О том, как появляется спектакль и о возможных препятствиях
Я не знаю, как начинается работа над новым спектаклем для режиссера. Мне кажется, это может быть самый разнообразный путь, а единственного для всех, напротив, нет. Точно так же и для художника-постановщика нет какого-то единственного пути, для каждого спектакля он разный. Работу художника над постановкой можно разделить на внутренние этапы. Безусловно, есть накопление какого-то материала, который кажется правильным для выбранной истории, обсуждения, поиск формы, пространства, цветового решения — все то, что даст импульс для понимания, что это правильный выбор. Иногда этот этап очень быстрый, иногда он затягивается, и задачи меняются. Мне скорее интересно, насколько он приближен к реальному процессу, то есть к репетициям.
В идеале этап придумывания я бы совместила с репетиционным этапом, потому что именно во время репетиций складывается понимание, какова природа спектакля, которым ты занимаешься, как он растет, меняется и какие приобретает формы. К сожалению, это почти невозможно для нашего нынешнего театрального ведения дел, потому что любой театр хочет сначала принять макет, проект, чертежи, запустить все в производство, и только потом режиссер начинает репетировать.
Я счастлива присутствовать на репетициях Константина Богомолова, где по-настоящему рождается спектакль. Потому что, сколько ни придумывай концепций и каких-то, казалось бы, идеально подходящих решений, это не сравнится с тем, когда рождается что-то живое. И дальше ты подгоняешь придуманную концепцию декорации к тому, что потом в дальнейшем станет по сути спектаклем. Бывают счастливые совпадения, бывают пространства возможностей. Но если говорить прямо, я бы сильно сместила этап сдачи макета спектакля к моменту, когда он приобретает направление и форму. Это как маленький зародыш, у которого уже виден скелет. Ведь без этого скелета очень сложно себе представить, как этому в будущем рожденному ребенку развиваться в том пространстве, которое, к сожалению, уже придумано и сдано еще до его рождения.

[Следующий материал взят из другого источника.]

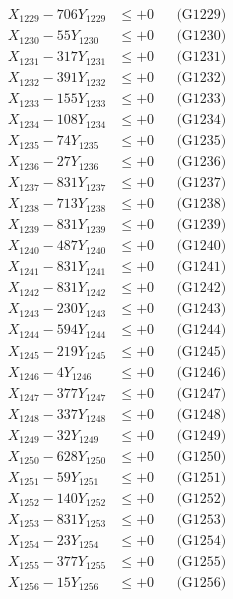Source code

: \documentclass[a4paper,10pt]{article}
\begin{document}
{\begin{align}
X_{1229} - 706Y_{1229} &\leq +0 && \text{(G1229)} \\
X_{1230} - 55Y_{1230} &\leq +0 && \text{(G1230)} \\
\allowbreak
X_{1231} - 317Y_{1231} &\leq +0 && \text{(G1231)} \\
X_{1232} - 391Y_{1232} &\leq +0 && \text{(G1232)} \\
X_{1233} - 155Y_{1233} &\leq +0 && \text{(G1233)} \\
X_{1234} - 108Y_{1234} &\leq +0 && \text{(G1234)} \\
X_{1235} - 74Y_{1235} &\leq +0 && \text{(G1235)} \\
X_{1236} - 27Y_{1236} &\leq +0 && \text{(G1236)} \\
X_{1237} - 831Y_{1237} &\leq +0 && \text{(G1237)} \\
X_{1238} - 713Y_{1238} &\leq +0 && \text{(G1238)} \\
X_{1239} - 831Y_{1239} &\leq +0 && \text{(G1239)} \\
X_{1240} - 487Y_{1240} &\leq +0 && \text{(G1240)} \\
\allowbreak
X_{1241} - 831Y_{1241} &\leq +0 && \text{(G1241)} \\
X_{1242} - 831Y_{1242} &\leq +0 && \text{(G1242)} \\
X_{1243} - 230Y_{1243} &\leq +0 && \text{(G1243)} \\
X_{1244} - 594Y_{1244} &\leq +0 && \text{(G1244)} \\
X_{1245} - 219Y_{1245} &\leq +0 && \text{(G1245)} \\
X_{1246} - 4Y_{1246} &\leq +0 && \text{(G1246)} \\
X_{1247} - 377Y_{1247} &\leq +0 && \text{(G1247)} \\
X_{1248} - 337Y_{1248} &\leq +0 && \text{(G1248)} \\
X_{1249} - 32Y_{1249} &\leq +0 && \text{(G1249)} \\
X_{1250} - 628Y_{1250} &\leq +0 && \text{(G1250)} \\
\allowbreak
X_{1251} - 59Y_{1251} &\leq +0 && \text{(G1251)} \\
X_{1252} - 140Y_{1252} &\leq +0 && \text{(G1252)} \\
X_{1253} - 831Y_{1253} &\leq +0 && \text{(G1253)} \\
X_{1254} - 23Y_{1254} &\leq +0 && \text{(G1254)} \\
X_{1255} - 377Y_{1255} &\leq +0 && \text{(G1255)} \\
X_{1256} - 15Y_{1256} &\leq +0 && \text{(G1256)} \\

\end{align}}
\end{document}
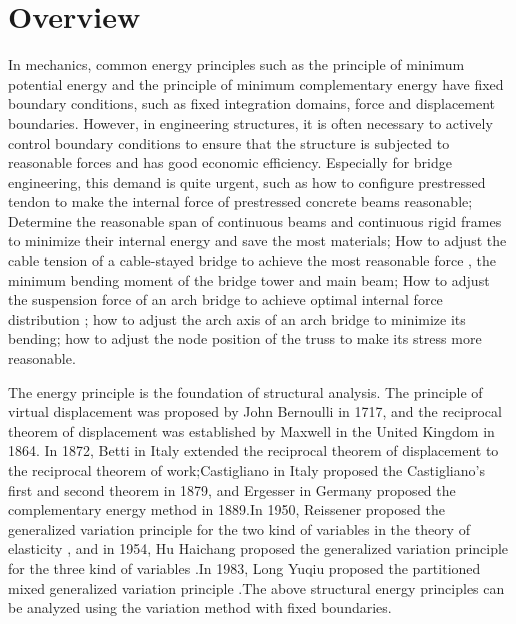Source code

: \section {Overview}
In mechanics, common energy principles such as the principle of minimum potential energy and the principle of minimum complementary energy have fixed boundary conditions, such as fixed integration domains, force and displacement boundaries. However, in engineering structures, it is often necessary to actively control boundary conditions to ensure that the structure is subjected to reasonable forces and has good economic efficiency. Especially for bridge engineering, this demand is quite urgent, such as how to configure prestressed tendon to make the internal force of prestressed concrete beams reasonable; Determine the reasonable span of continuous beams and continuous rigid frames \cite{wayajun2016, daigonglian2015} to minimize their internal energy and save the most materials; How to adjust the cable tension of a cable-stayed bridge to achieve the most reasonable force \cite{daijie2019, zhouyungang2017,xiaorucheng1998}, the minimum bending moment of the bridge tower and main beam; How to adjust the suspension force of an arch bridge to achieve optimal internal force distribution \cite{liuzhao2009, fujinlong2014}; how to adjust the arch axis of an arch bridge to minimize its bending; how to adjust the node position of the truss to make its stress more reasonable.

The energy principle is the foundation of structural analysis. The principle of virtual displacement was proposed by John Bernoulli in 1717, and the reciprocal theorem of displacement was established by Maxwell in the United Kingdom in 1864. In 1872, Betti in Italy extended the reciprocal theorem of displacement to the reciprocal theorem of work;Castigliano in Italy proposed the Castigliano's first and second theorem in 1879, and Ergesser in Germany proposed the complementary energy method in 1889.In 1950, Reissener proposed the generalized variation principle for the two kind of variables in the theory of elasticity \cite{qianfeng2022}, and in 1954, Hu Haichang proposed the generalized variation principle for the three kind of variables \cite{huhaichang1954}.In 1983, Long Yuqiu proposed the partitioned mixed generalized variation principle \cite{longyuqiu1983}.The above structural energy principles can be analyzed using the variation method with fixed boundaries.

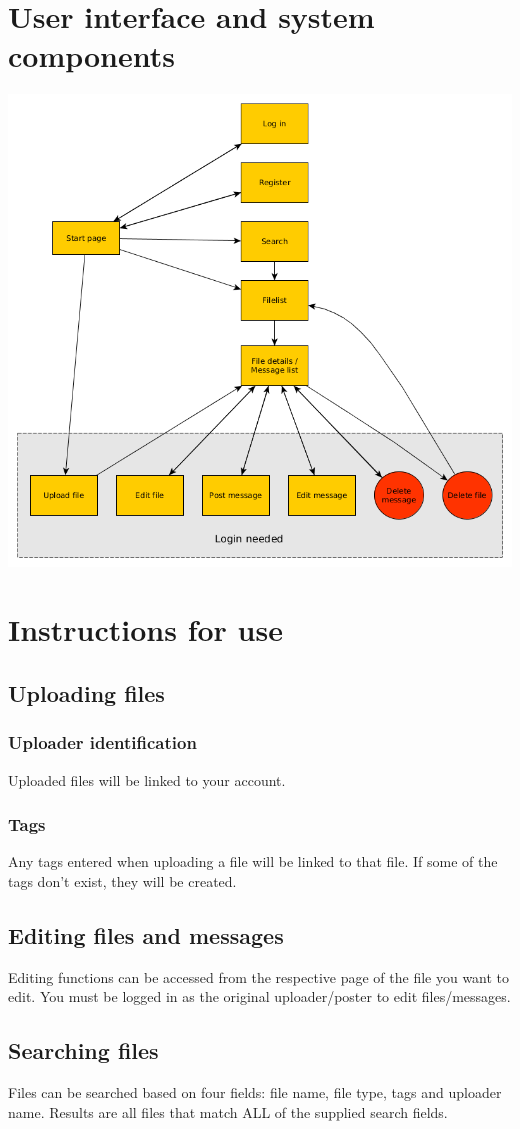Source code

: \documentclass[10pt,a4paper]{article}
\begin{document}
\section{User interface and system components}
\includegraphics[scale=0.7]{diagrams/pageflow.png}

\section{Instructions for use}
\subsection{Uploading files}
\subsubsection{Uploader identification}
Uploaded files will be linked to your account. 
\subsubsection{Tags}
Any tags entered when uploading a file will be linked to that file. If some of the tags don't exist, they will be created.
\subsection{Editing files and messages}
Editing functions can be accessed from the respective page of the file you want to edit. You must be logged in as the original uploader/poster to edit files/messages.

\subsection{Searching files}
Files can be searched based on four fields: file name, file type, tags and uploader name. Results are all files that match ALL of the supplied search fields. 
\end{document}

О глазах режиссера и разнице между обсуждением и спором
Сложно сказать, кто для режиссера художник. В моем представлении, это соратник, но точно не оппонент. И, конечно, глаза. Художник не занимается звуком, поэтому он не может быть ушами режиссера. Хотя иногда и это тоже было бы неплохо. Что же касается дискуссий и споров о творчестве и в творчестве, почему нет. Нужно вести их с кем угодно. Но если режиссер придерживается совершенно категорически другого мнения, переубедить его невозможно, да и не нужно. Можно просто показать свое виденье. И если режиссер или любой другой человек в состоянии увидеть и принять, разделить или даже, скорее, пойти дальше — воспринять свое мнение, чужое мнение и родить что-то третье, то это путь обсуждения, нормальный процесс работы и он, безусловно, должен быть. Люди все-таки не близнецы и не клонированные. И у всех есть какое-то свое видение жизни, обстоятельств и материала. И в обсуждениях как раз прелесть фантазии, прелесть творчества, придумывания.